Cuando terminó de envolver la carne oyó otro sonido, un maullido débil y suave, tan cercano que se encogió. Esperó, escuchando con todo el cuerpo tenso. De pronto hendió el bosque un grito desgarrador que dio paso a un aullido hambriento. Se levantó de un salto, machete en mano, tratando de identificar de dónde venía, pero no se veía nada en las ramas de los árboles ni en las rocas. El jaguar estaba bien escondido.

Miró ladera abajo hacia donde Sally había desaparecido en la niebla. Le preocupaba que el jaguar no hubiera huido al oír el disparo de rifle. Empuñando el machete, dejó al roedor descuartizado y se dirigió hacia donde Sally había desaparecido.

—¿Sally?

El jaguar rugió de nuevo, esta vez por encima de él. Tom se arrodilló de forma instintiva, blandiendo el machete, pero todo lo que veía era rocas cubiertas de musgo y troncos incorpóreos.

—¡Sally! —gritó aún más fuerte—. ¿Estás bien?

Silencio.

Empezó a bajar corriendo la ladera, con el corazón en un puño.

—¡Sally!

—Estoy aquí abajo —respondió una voz débil.

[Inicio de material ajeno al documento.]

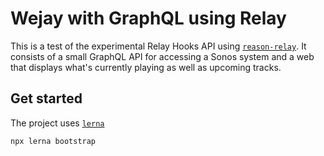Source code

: # Wejay with GraphQL using Relay

This is a test of the experimental Relay Hooks API using
[`reason-relay`](https://github.com/zth/reason-relay/). It consists of a small
GraphQL API for accessing a Sonos system and a web that displays what's currently
playing as well as upcoming tracks.

## Get started

The project uses [`lerna`](https://github.com/lerna/lerna)

```
npx lerna bootstrap
```
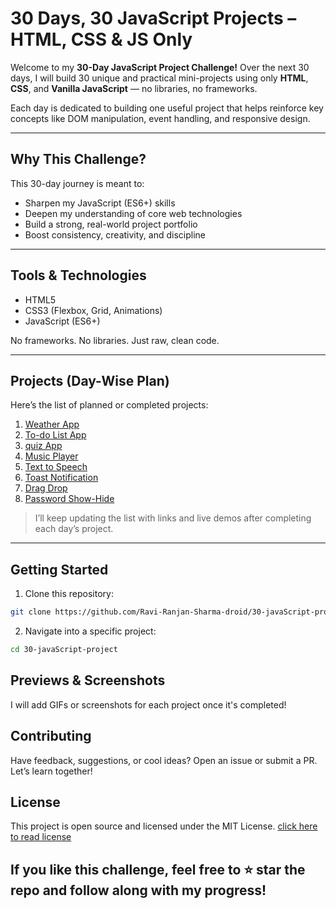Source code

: # 30 Days, 30 JavaScript Projects – HTML, CSS & JS Only

Welcome to my **30-Day JavaScript Project Challenge!** Over the next 30 days, I will build 30 unique and practical mini-projects using only **HTML**, **CSS**, and **Vanilla JavaScript** — no libraries, no frameworks.

Each day is dedicated to building one useful project that helps reinforce key concepts like DOM manipulation, event handling, and responsive design.

---

## Why This Challenge?

This 30-day journey is meant to:
- Sharpen my JavaScript (ES6+) skills
- Deepen my understanding of core web technologies
- Build a strong, real-world project portfolio
- Boost consistency, creativity, and discipline

---

## Tools & Technologies

- HTML5  
- CSS3 (Flexbox, Grid, Animations)  
- JavaScript (ES6+)  

No frameworks. No libraries. Just raw, clean code.

---

## Projects (Day-Wise Plan)

Here’s the list of planned or completed projects:

1. [Weather App](Weather-app) 
2. [To-do List App](To-do-app)  
3. [quiz App](Quiz-app)  
4. [Music Player](music-player-app)
5. [Text to Speech](Text-to-voice-app)
6. [Toast Notification](Tost-notification)
7. [Drag Drop](Drag-and-drop)
8. [Password Show-Hide](Hide-show-password/)
> I’ll keep updating the list with links and live demos after completing each day’s project.

---

## Getting Started

1. Clone this repository:
```bash
git clone https://github.com/Ravi-Ranjan-Sharma-droid/30-javaScript-project.git
```

2. Navigate into a specific project:
```bash
cd 30-javaScript-project
```

## Previews & Screenshots

I will add GIFs or screenshots for each project once it's completed!

## Contributing

Have feedback, suggestions, or cool ideas? Open an issue or submit a PR. Let’s learn together!

## License

This project is open source and licensed under the MIT License. [click here to read license](LICENSE)

## If you like this challenge, feel free to ⭐ star the repo and follow along with my progress!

Siguió bajando, resbalando una y otra vez en las hojas mojadas, haciendo rodar guijarros por la acusada pendiente. La niebla se hacía más densa por momentos. Oyó a su espalda otra serie de gruñidos, muy semejantes a sonidos humanos. El animal lo perseguía.

—¡Sally!

Sally salió de la niebla con el arma y el ceño fruncido.

—Tus gritos me han hecho fallar el disparo.

Él se detuvo en seco y enfundó el machete avergonzado.

—Estaba preocupado, eso es todo. No me gustan los rugidos de ese jaguar. Quiere cazarnos.

—Los jaguares no cazan a las personas.

—Ya oíste lo que pasó al guía de mi hermano.

—Con franqueza, no me lo creo. —Ella frunció el entrecejo—. Ya podemos volver. De todos modos no puedo cazar nada con esta niebla.

Subieron de nuevo hasta donde él había dejado al roedor. Este había desaparecido, dejando atrás unas cuantas hojas de palmera desgarradas y manchadas de sangre.

Sally se echó a reír.

—Eso era todo lo que hacía, ahuyentarte para quitarte la cena.

Tom se ruborizó avergonzado.

—No me ha ahuyentado, he ido a buscarte.

—No te preocupes —dijo Sally—. Yo también habría salido corriendo seguramente.

Tom reparó irritado en la palabra «seguramente», pero no dijo nada. Se calló una respuesta cortante. No iba a picar más el anzuelo. Emprendieron el regreso al campamento siguiendo el sendero por el que habían venido. Al llegar al primer montón de rocas, el jaguar volvió a rugir, un sonido extrañamente claro y nítido en el bosque brumoso. Sally se detuvo, con el arma lista. Esperaron. En las hojas se acumulaban gotas de agua que caían, llenando el bosque de un suave tamborileo.

—No ha sonado tan adelante antes, Sally.

—¿Crees que quiere cazarnos?

—Sí.

—Qué tontería. Si lo hiciera no metería tanto ruido. Además, acaba de comer. —Le sonrió con complicidad.

Avanzaron con cautela hacia las rocas, desnudas pero con un montón de grietas y agujeros negros.

—Vayamos a lo seguro y rodeemos ese desprendimiento de rocas —dijo Tom.

—De acuerdo.

Empezaron a ascender para rodearlo por arriba. La niebla se hacía más densa. Tom sentía la humedad a través de su única muda. Se detuvo. Se oyó un débil crujido.

Sally también se detuvo.

—Sally, ponte detrás de mí —dijo Tom.

—Yo llevo el arma. Debería ir delante.